# Classify news using Naïve Bayes Model
In this computer assignment, we implement a Naïve Bayes model to find the classify news using their descriptions and headlines.

## Libraries
1. `re` is imported to remove non-alphabetic characters from strings.

2. `nlkt` is imported to preprocess given descriptions and headlines such as removing stop words and stemming.

In [1]:
# !pip3 install nltk
import re
import nltk
import operator
import numpy as np
import pandas as pd
from nltk.corpus import stopwords
from nltk.stem import PorterStemmer 
from nltk.stem import WordNetLemmatizer 
from IPython.display import Markdown, display
# nltk.download("all")

## Data
There is a `data.csv` file including a list of news with some details such as authors, category, headline, date and short_description.Also, there is a `test.csv` file as well as `data.csv` except it doesn't contain category field.

## Bayesian Interference
Naïve Bayes classifiers are a family of simple "probabilistic classifiers" based on applying Bayes' theorem with strong (naïve) independence assumptions between the features. One common rule is to pick the hypothesis that is most probable; this is known as the maximum a posteriori or MAP decision rule. 
$$ C_{MAP} = argmax \ P(c|d) = argmax \ \frac{P(d|c)P(c)}{P(d)} $$
>### 1.Posterior probability $P(c|d)$:
$$P(c|d) = \frac{P(d|c) P(c)}{P(d)}$$

>### 2.Class prior probability $P(c)$ :
$$P(c) = \frac{count(c)}{\sum_{c_i}count(c_i)}$$

>### 3.Likelihood $P(d|c)$:
$$P(d|c) = P(w_1|c)P(w_2|c)...P(w_n|c) = \prod_{i=1,..,n}\frac{count(w_i, c) + 1}{\sum_{w \in V} count(w, c) + |V|}$$

Using above equations we can pich the most probable class.
$$\Rightarrow C_{MAP} = argmax \ P(d|c)P(c) = argmax \ P(w_1|c)P(w_2|c)...P(w_n|c)P(c) = argmax \prod_{i=1,..,n}\frac{count(w_i, c) + 1}{\sum_{w \in V} count(w, c) + |V|} P(c)$$

## Oversampling

Imbalanced dataset may lead to a difference between value of recall and precision. A method to tackle this issue is oversampling. To do this, after finding the maximum size of classes, the number of data of other classes should be should increased.
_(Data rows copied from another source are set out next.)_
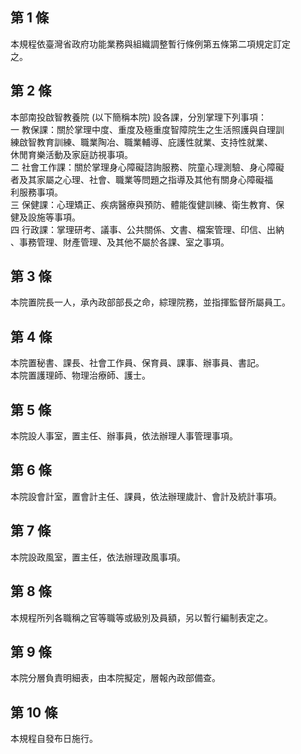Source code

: 第 1 條
-------
本規程依臺灣省政府功能業務與組織調整暫行條例第五條第二項規定訂定  
之。

第 2 條
-------
本部南投啟智教養院 (以下簡稱本院) 設各課，分別掌理下列事項：  
一  教保課：關於掌理中度、重度及極重度智障院生之生活照護與自理訓  
    練啟智教育訓練、職業陶冶、職業輔導、庇護性就業、支持性就業、  
    休閒育樂活動及家庭訪視事項。  
二  社會工作課：關於掌理身心障礙諮詢服務、院童心理測驗、身心障礙  
    者及其家屬之心理、社會、職業等問題之指導及其他有關身心障礙福  
    利服務事項。  
三  保健課：心理矯正、疾病醫療與預防、體能復健訓練、衛生教育、保  
    健及設施等事項。  
四  行政課：掌理研考、議事、公共關係、文書、檔案管理、印信、出納  
    、事務管理、財產管理、及其他不屬於各課、室之事項。

第 3 條
-------
本院置院長一人，承內政部部長之命，綜理院務，並指揮監督所屬員工。

第 4 條
-------
本院置秘書、課長、社會工作員、保育員、課事、辦事員、書記。  
本院置護理師、物理治療師、護士。

第 5 條
-------
本院設人事室，置主任、辦事員，依法辦理人事管理事項。

第 6 條
-------
本院設會計室，置會計主任、課員，依法辦理歲計、會計及統計事項。

第 7 條
-------
本院設政風室，置主任，依法辦理政風事項。

第 8 條
-------
本規程所列各職稱之官等職等或級別及員額，另以暫行編制表定之。

第 9 條
-------
本院分層負責明細表，由本院擬定，層報內政部備查。

第 10 條
--------
本規程自發布日施行。

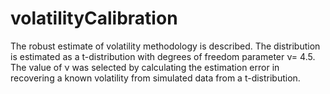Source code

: # volatilityCalibration
The robust estimate of volatility methodology is described.  The distribution is estimated as a t-distribution with degrees of freedom parameter ν= 4.5.  The value of ν was selected by calculating the estimation error in recovering a known volatility from simulated data from a t-distribution. 
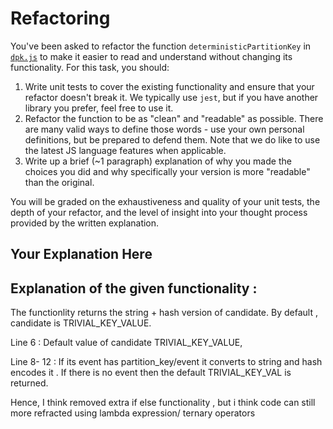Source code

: # Refactoring

You've been asked to refactor the function `deterministicPartitionKey` in [`dpk.js`](dpk.js) to make it easier to read and understand without changing its functionality. For this task, you should:

1. Write unit tests to cover the existing functionality and ensure that your refactor doesn't break it. We typically use `jest`, but if you have another library you prefer, feel free to use it.
2. Refactor the function to be as "clean" and "readable" as possible. There are many valid ways to define those words - use your own personal definitions, but be prepared to defend them. Note that we do like to use the latest JS language features when applicable.
3. Write up a brief (~1 paragraph) explanation of why you made the choices you did and why specifically your version is more "readable" than the original.

You will be graded on the exhaustiveness and quality of your unit tests, the depth of your refactor, and the level of insight into your thought process provided by the written explanation.

## Your Explanation Here

## Explanation of the given functionality :

 The functionlity returns the string + hash version of candidate. By default , candidate is TRIVIAL_KEY_VALUE.

 Line 6 : Default value of candidate TRIVIAL_KEY_VALUE,

Line 8- 12 : If its event has partition_key/event  it converts to string and hash encodes it . If there is no event then the default TRIVIAL_KEY_VAL is returned.

Hence, I think removed extra if else functionality , but i think code can still more refracted using lambda expression/ ternary operators
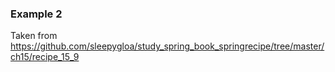 ### Example 2

Taken from https://github.com/sleepygloa/study_spring_book_springrecipe/tree/master/ch15/recipe_15_9

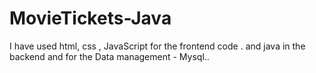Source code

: # MovieTickets-Java
I have used html, css , JavaScript for the frontend code .
and java in the backend and for the Data management - Mysql.. 

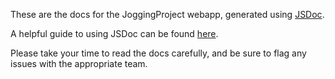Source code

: These are the docs for the JoggingProject webapp, generated using 
[JSDoc](https://jsdoc.app/).

A helpful guide to using JSDoc can be found 
[here](https://devhints.io/jsdoc).

Please take your time to read the docs carefully, and be sure to flag 
any issues with the appropriate team.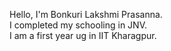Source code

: Hello,
I'm Bonkuri Lakshmi Prasanna.<br>
I completed my schooling in JNV.<br>
I am a first year ug in IIT Kharagpur.


<!---
BLPrasanna-09/BLPrasanna-09 is a ✨ special ✨ repository because its `README.md` (this file) appears on your GitHub profile.
You can click the Preview link to take a look at your changes.
--->
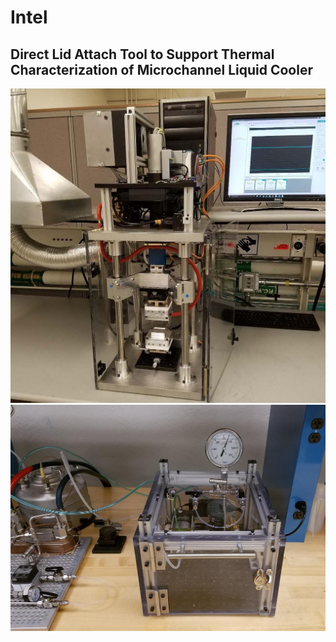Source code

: # Intel

## Direct Lid Attach Tool to Support Thermal Characterization of Microchannel Liquid Cooler

![](intel/microchannel-cooling/Intel-DLA-3.jpg)
![](intel/microchannel-cooling/Intel-HPTest.jpg)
In other words, oversampling consists in replicating some points from the minority class in order to increase its cardinality.

## Bayesian Classifier
`Bayesian_Classifier()` is in charge of cleaning and training a Bayesian model to classify news using their short_descriptions and headlines.

### 1. `clean_data()`
>This method removes all non-alphabetic characters from given field of a dataframe and stop words which are frequent words in English using nltk. It also producing morphological variants of a root/base word based on given method, stemming or lemmatization.

### 2. `over_sample()`
>In order to handle imbalanced dataset using oversampling method, it's necessary to increase the data size of each category to size of the biggest one. The duplicated data are selected randomly from the data using `DataFrame.sample()`.
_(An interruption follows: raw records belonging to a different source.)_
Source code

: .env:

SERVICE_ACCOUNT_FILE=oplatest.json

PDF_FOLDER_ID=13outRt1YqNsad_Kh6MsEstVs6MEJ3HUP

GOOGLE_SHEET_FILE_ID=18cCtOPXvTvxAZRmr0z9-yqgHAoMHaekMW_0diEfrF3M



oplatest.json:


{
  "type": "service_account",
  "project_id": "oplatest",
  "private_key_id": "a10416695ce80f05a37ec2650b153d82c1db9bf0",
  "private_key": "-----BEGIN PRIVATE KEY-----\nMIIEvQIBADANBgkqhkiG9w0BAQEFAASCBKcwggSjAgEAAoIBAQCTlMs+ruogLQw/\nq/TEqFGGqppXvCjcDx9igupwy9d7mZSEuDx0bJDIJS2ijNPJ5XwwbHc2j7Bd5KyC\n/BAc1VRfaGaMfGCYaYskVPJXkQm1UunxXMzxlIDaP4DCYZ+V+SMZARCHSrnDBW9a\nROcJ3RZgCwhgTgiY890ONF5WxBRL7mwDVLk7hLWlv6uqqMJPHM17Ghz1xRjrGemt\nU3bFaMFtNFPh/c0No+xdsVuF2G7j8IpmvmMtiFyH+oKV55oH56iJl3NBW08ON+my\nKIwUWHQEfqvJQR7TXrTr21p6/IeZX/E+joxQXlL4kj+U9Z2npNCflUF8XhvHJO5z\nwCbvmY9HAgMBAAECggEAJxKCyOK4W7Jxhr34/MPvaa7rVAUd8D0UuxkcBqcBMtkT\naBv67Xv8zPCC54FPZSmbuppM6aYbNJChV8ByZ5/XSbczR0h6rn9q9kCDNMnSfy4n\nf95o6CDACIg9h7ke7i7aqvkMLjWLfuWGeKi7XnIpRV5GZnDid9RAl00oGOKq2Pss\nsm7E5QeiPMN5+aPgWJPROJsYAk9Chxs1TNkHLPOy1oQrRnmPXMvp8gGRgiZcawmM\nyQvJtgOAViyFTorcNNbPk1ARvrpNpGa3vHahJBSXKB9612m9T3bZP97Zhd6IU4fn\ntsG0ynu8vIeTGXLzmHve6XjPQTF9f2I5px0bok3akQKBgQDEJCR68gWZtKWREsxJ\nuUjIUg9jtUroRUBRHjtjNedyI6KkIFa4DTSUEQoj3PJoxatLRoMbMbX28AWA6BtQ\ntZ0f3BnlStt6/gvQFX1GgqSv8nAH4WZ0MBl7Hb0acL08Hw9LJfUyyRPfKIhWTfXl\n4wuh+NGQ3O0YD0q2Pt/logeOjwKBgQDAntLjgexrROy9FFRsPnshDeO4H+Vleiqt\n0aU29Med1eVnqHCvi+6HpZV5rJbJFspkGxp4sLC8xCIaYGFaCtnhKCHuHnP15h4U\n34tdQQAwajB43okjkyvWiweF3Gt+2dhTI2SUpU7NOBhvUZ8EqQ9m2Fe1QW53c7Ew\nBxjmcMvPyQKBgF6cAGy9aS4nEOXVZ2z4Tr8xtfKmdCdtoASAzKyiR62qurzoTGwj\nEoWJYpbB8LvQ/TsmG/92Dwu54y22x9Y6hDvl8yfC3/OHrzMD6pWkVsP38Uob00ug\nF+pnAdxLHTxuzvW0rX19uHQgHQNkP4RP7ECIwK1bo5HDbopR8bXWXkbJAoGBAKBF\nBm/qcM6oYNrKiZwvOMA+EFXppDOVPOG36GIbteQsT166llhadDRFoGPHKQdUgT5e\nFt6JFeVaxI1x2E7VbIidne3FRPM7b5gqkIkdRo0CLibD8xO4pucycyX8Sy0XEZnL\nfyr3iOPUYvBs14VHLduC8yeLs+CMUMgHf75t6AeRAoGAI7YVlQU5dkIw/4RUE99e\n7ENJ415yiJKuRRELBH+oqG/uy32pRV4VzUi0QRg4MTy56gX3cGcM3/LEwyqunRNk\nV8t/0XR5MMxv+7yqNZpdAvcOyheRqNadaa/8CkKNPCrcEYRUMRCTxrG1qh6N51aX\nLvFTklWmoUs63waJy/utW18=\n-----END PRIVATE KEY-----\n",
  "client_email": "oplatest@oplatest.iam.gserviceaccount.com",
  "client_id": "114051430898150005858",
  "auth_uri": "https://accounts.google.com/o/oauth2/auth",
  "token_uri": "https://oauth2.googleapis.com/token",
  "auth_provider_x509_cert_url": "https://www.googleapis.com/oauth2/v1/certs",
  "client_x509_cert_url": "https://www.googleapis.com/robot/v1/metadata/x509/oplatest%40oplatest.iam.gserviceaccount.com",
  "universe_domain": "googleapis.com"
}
### 3. `split_train_validation()`
>It split dataframe into a validation dataframe and train dataframe with $splitRatio = 0.8$ . If the `oversample` flag is set to ture, it calls `over_sample()` to handle our imblanced dataset.

### 4. `prepare_dict()`
>In this method, a nested dictionary is created that store the number of usage each word in every category.

### 5. `preprocessing()`
>Removing NaN values, cleaning data, spliting them into train and validation, and preparing dict are the required preprocessing steps, implemented in this function. 

### 6. `calculate_confusion_matrix()`
>It prepare a numpy array from a dictionary which contains the prediction results of each category. 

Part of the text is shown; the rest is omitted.